ABOUT THIS TASK:
Scan the data for "Fuji" and copy the lines it appears in.

━━━ GIVEN ENTRIES ━━━

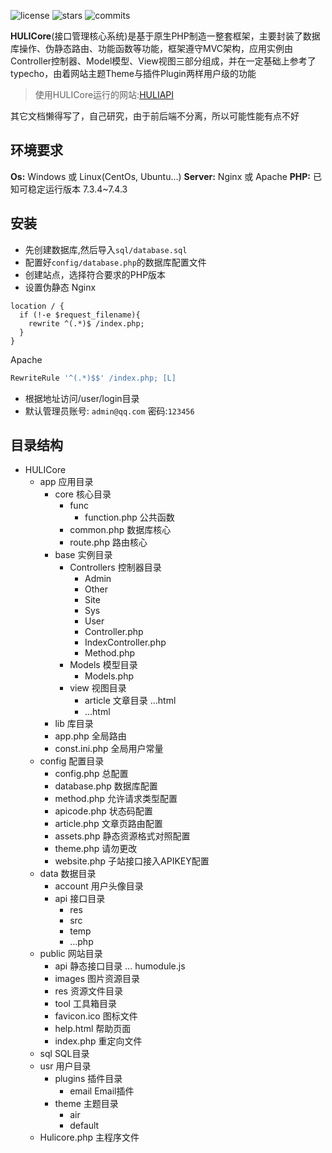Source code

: ![license](https://camo.githubusercontent.com/8addc1e46efd92165de0d5fa6d5fd6a3817251a50a45544710ae4eaf486e3fe5/68747470733a2f2f696d672e736869656c64732e696f2f6769746875622f6c6963656e73652f626979756568752f6b6f746f72692d626f743f636f6c6f723d64656570677265656e)
![stars](https://img.shields.io/github/stars/biyuehu/hulicore)
![commits](https://img.shields.io/github/commit-activity/t/biyuehu/hulicore)

**HULICore**(接口管理核心系统)是基于原生PHP制造一整套框架，主要封装了数据库操作、伪静态路由、功能函数等功能，框架遵守MVC架构，应用实例由Controller控制器、Model模型、View视图三部分组成，并在一定基础上参考了typecho，由着网站主题Theme与插件Plugin两样用户级的功能

> 使用HULICore运行的网站:[HULIAPI](https://api.imlolicon.tk)

其它文档懒得写了，自己研究，由于前后端不分离，所以可能性能有点不好

## 环境要求
**Os:** Windows 或 Linux(CentOs, Ubuntu...)
**Server:** Nginx 或 Apache
**PHP:** 已知可稳定运行版本 7.3.4~7.4.3

## 安装
- 先创建数据库,然后导入`sql/database.sql`
- 配置好`config/database.php`的数据库配置文件
- 创建站点，选择符合要求的PHP版本
- 设置伪静态
Nginx
```nginx
location / {
  if (!-e $request_filename){
    rewrite ^(.*)$ /index.php;
  }
}
```
Apache
```apache
RewriteRule '^(.*)$$' /index.php; [L] 
```
- 根据地址访问/user/login目录
- 默认管理员账号: `admin@qq.com` 密码:`123456`

## 目录结构
- HULICore
    - app 应用目录
        - core 核心目录
            - func
                - function.php 公共函数
            - common.php 数据库核心
            - route.php 路由核心
        - base 实例目录
            - Controllers 控制器目录
                - Admin
                - Other
                - Site
                - Sys
                - User
                - Controller.php
                - IndexController.php
                - Method.php
            - Models 模型目录
                - Models.php
            - view 视图目录
                - article 文章目录
                  ...html
                - ...html
        - lib 库目录
        - app.php 全局路由
        - const.ini.php 全局用户常量
    - config 配置目录
        - config.php 总配置
        - database.php 数据库配置
        - method.php 允许请求类型配置
        - apicode.php 状态码配置
        - article.php 文章页路由配置
        - assets.php 静态资源格式对照配置
        - theme.php 请勿更改
        - website.php 子站接口接入APIKEY配置
    - data 数据目录
      - account 用户头像目录
      - api 接口目录
        - res
        - src
        - temp
        - ...php
    - public 网站目录
        - api 静态接口目录
          ...
          humodule.js
        - images 图片资源目录
        - res 资源文件目录
        - tool 工具箱目录
        - favicon.ico 图标文件
        - help.html 帮助页面
        - index.php 重定向文件
    - sql SQL目录
    - usr 用户目录
      - plugins 插件目录
        - email Email插件
      - theme 主题目录
        - air
        - default
    - Hulicore.php 主程序文件
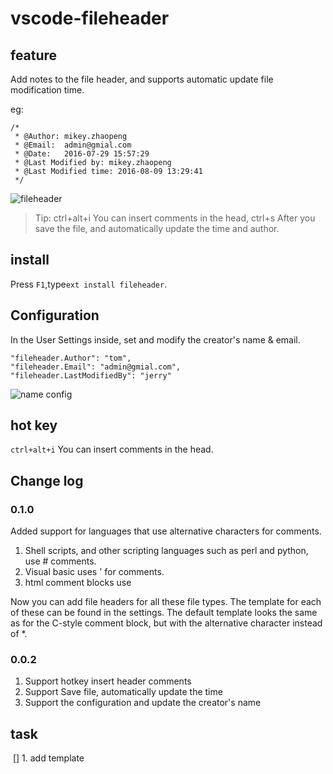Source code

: # vscode-fileheader

## feature

Add notes to the file header, and supports automatic update file modification time.

eg:

```
/*
 * @Author: mikey.zhaopeng
 * @Email:  admin@gmial.com
 * @Date:   2016-07-29 15:57:29
 * @Last Modified by: mikey.zhaopeng
 * @Last Modified time: 2016-08-09 13:29:41
 */
```

![fileheader](https://github.com/zhaopengme/vscode-fileheader/raw/master/fileheader.gif)

> Tip: ctrl+alt+i You can insert comments in the head, ctrl+s After you save the file, and automatically update the time and author.

## install

Press `F1`,type`ext install fileheader`.

## Configuration

In the User Settings inside, set and modify the creator's name & email.

```
"fileheader.Author": "tom",
"fileheader.Email": "admin@gmial.com",
"fileheader.LastModifiedBy": "jerry"
```

![name config](https://github.com/zhaopengme/vscode-fileheader/raw/master/name.jpg)

## hot key

`ctrl+alt+i` You can insert comments in the head.

## Change log

### 0.1.0

Added support for languages that use alternative characters for comments.
  1. Shell scripts, and other scripting languages such as perl and python, use # comments.
  2. Visual basic uses ' for comments.
  3. html comment blocks use <!-- -->

Now you can add file headers for all these file types. The template for each of these can be found in the settings. The default template looks the same as for the C-style comment block, but with the alternative character instead of *.

### 0.0.2

1. Support hotkey insert header comments
2. Support Save file, automatically update the time
3. Support the configuration and update the creator's name

## task

 [] 1. add template 

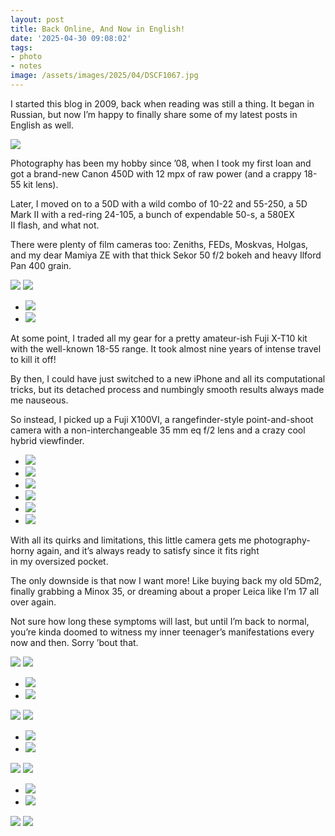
 ```yaml
---
layout: post
title: Back Online, And Now in English!
date: '2025-04-30 09:08:02'
tags:
- photo
- notes
image: /assets/images/2025/04/DSCF1067.jpg
---
```


I started this blog in 2009, back when reading was still a thing. It began in Russian, but now I’m happy to finally share some of my latest posts in English as well.

![](/assets/images/2025/04/DSCF1067.jpg)

Photography has been my hobby since ’08, when I took my first loan and got a brand-new Canon 450D with 12 mpx of raw power (and a crappy 18-55 kit lens).

Later, I moved on to a 50D with a wild combo of 10-22 and 55-250, a 5D Mark II with a red-ring 24-105, a bunch of expendable 50-s, a 580EX II flash, and what not.

There were plenty of film cameras too: Zeniths, FEDs, Moskvas, Holgas, and my dear Mamiya ZE with that thick Sekor 50 f/2 bokeh and heavy Ilford Pan 400 grain.

![](/assets/images/2025/04/DSCF1141.jpg)
![](/assets/images/2025/04/DSCF0409.jpg)
- ![](/assets/images/2025/04/DSCF0906.jpg)
- ![](/assets/images/2025/04/DSCF0891.jpg)

At some point, I traded all my gear for a pretty amateur-ish Fuji X-T10 kit with the well-known 18-55 range. It took almost nine years of intense travel to kill it off!

By then, I could have just switched to a new iPhone and all its computational tricks, but its detached process and numbingly smooth results always made me nauseous.

So instead, I picked up a Fuji X100VI, a rangefinder-style point-and-shoot camera with a non-interchangeable 35 mm eq f/2 lens and a crazy cool hybrid viewfinder.

- ![](/assets/images/2025/04/DSCF0648.jpg)
- ![](/assets/images/2025/04/DSCF0627.jpg)
- ![](/assets/images/2025/04/DSCF0894.jpg)
- ![](/assets/images/2025/04/DSCF0896.jpg)
- ![](/assets/images/2025/04/DSCF0715.jpg)
- ![](</assets/images/2025/04/DSCF1559 1.jpg>)

With all its quirks and limitations, this little camera gets me photography-horny again, and it’s always ready to satisfy since it fits right in my oversized pocket.

The only downside is that now I want more! Like buying back my old 5Dm2, finally grabbing a Minox 35, or dreaming about a proper Leica like I’m 17 all over again.

Not sure how long these symptoms will last, but until I’m back to normal, you’re kinda doomed to witness my inner teenager’s manifestations every now and then.
Sorry ’bout that.

![](/assets/images/2025/04/DSCF0940.jpg)
![](/assets/images/2025/04/DSCF0780.jpg)
- ![](/assets/images/2025/04/DSCF1628.jpg)
- ![](/assets/images/2025/04/DSCF0950.jpg)

![](/assets/images/2025/04/DSCF1039.jpg)
![](/assets/images/2025/04/DSCF1171.jpg)
- ![](/assets/images/2025/04/DSCF0845.jpg)
- ![](/assets/images/2025/04/DSCF1493.jpg)

![](/assets/images/2025/04/DSCF0932.jpg)
![](/assets/images/2025/04/DSCF0992.jpg)
- ![](/assets/images/2025/04/DSCF0864.jpg)
- ![](/assets/images/2025/04/DSCF0869.jpg)

![](/assets/images/2025/04/DSCF1194.jpg)
![](/assets/images/2025/04/DSCF1210.jpg)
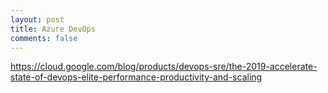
 ```yaml
---
layout: post
title: Azure DevOps
comments: false
---
```

https://cloud.google.com/blog/products/devops-sre/the-2019-accelerate-state-of-devops-elite-performance-productivity-and-scaling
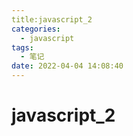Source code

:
 ```yaml
---
title:javascript_2
categories: 
  - javascript
tags: 
  - 笔记
date: 2022-04-04 14:08:40
---
```


# javascript_2
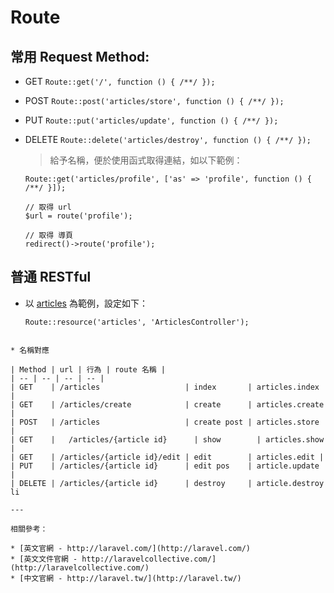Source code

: # Route

## 常用 Request Method:
* GET `Route::get('/', function () { /**/ });`
* POST `Route::post('articles/store', function () { /**/ });`
* PUT `Route::put('articles/update', function () { /**/ });`
* DELETE `Route::delete('articles/destroy', function () { /**/ });`

	> 給予名稱，便於使用函式取得連結，如以下範例：

	```
	Route::get('articles/profile', ['as' => 'profile', function () { /**/ }]);

	// 取得 url
	$url = route('profile');
	
	// 取得 導頁
	redirect()->route('profile');
	```

## 普通 RESTful
* 以 [articles](mds/laraval/crud.md) 為範例，設定如下：

	```
	Route::resource('articles', 'ArticlesController');
```

* 名稱對應

| Method | url | 行為 | route 名稱 |
| -- | -- | -- | -- |
| GET    | /articles                   | index       | articles.index |
| GET    | /articles/create            | create      | articles.create |
| POST   | /articles                   | create post | articles.store |
| GET    |	 /articles/{article id}      | show        | articles.show |
| GET    | /articles/{article id}/edit | edit        | articles.edit |
| PUT    | /articles/{article id}      | edit pos    | article.update |
| DELETE | /articles/{article id}      | destroy     | article.destroy li

---

相關參考：

* [英文官網 - http://laravel.com/](http://laravel.com/)
* [英文文件官網 - http://laravelcollective.com/](http://laravelcollective.com/)
* [中文官網 - http://laravel.tw/](http://laravel.tw/)
	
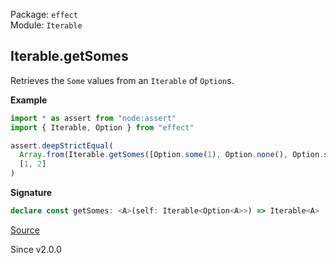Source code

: Package: `effect`<br />
Module: `Iterable`<br />

## Iterable.getSomes

Retrieves the `Some` values from an `Iterable` of `Option`s.

**Example**

```ts
import * as assert from "node:assert"
import { Iterable, Option } from "effect"

assert.deepStrictEqual(
  Array.from(Iterable.getSomes([Option.some(1), Option.none(), Option.some(2)])),
  [1, 2]
)
```

**Signature**

```ts
declare const getSomes: <A>(self: Iterable<Option<A>>) => Iterable<A>
```

[Source](https://github.com/Effect-TS/effect/tree/main/packages/effect/src/Iterable.ts#L851)

Since v2.0.0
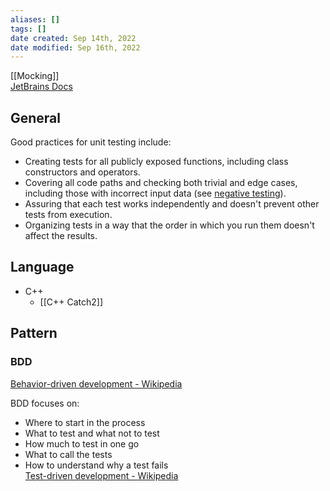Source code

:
 ```yaml
---
aliases: []
tags: []
date created: Sep 14th, 2022
date modified: Sep 16th, 2022
---
```

[[Mocking]]  
[JetBrains Docs](https://www.jetbrains.com/help/clion/unit-testing-tutorial.html#basics)  

## General
Good practices for unit testing include:
- Creating tests for all publicly exposed functions, including class constructors and operators.
- Covering all code paths and checking both trivial and edge cases, including those with incorrect input data (see [negative testing](https://en.wikipedia.org/wiki/Negative_testing)).
- Assuring that each test works independently and doesn't prevent other tests from execution.
- Organizing tests in a way that the order in which you run them doesn't affect the results.

## Language
- C++
	- [[C++ Catch2]]

## Pattern
### BDD
[Behavior-driven development - Wikipedia](https://en.wikipedia.org/wiki/Behavior-driven_development)  

BDD focuses on:
- Where to start in the process
- What to test and what not to test
- How much to test in one go
- What to call the tests 
- How to understand why a test fails  
[Test-driven development - Wikipedia](https://en.wikipedia.org/wiki/Test-driven_development)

━━━

COMPLETED TASK:
At some point, I traded all my gear for a pretty amateur-ish Fuji X-T10 kit with the well-known 18-55 range. It took almost nine years of intense travel to kill it off!
So instead, I picked up a Fuji X100VI, a rangefinder-style point-and-shoot camera with a non-interchangeable 35 mm eq f/2 lens and a crazy cool hybrid viewfinder.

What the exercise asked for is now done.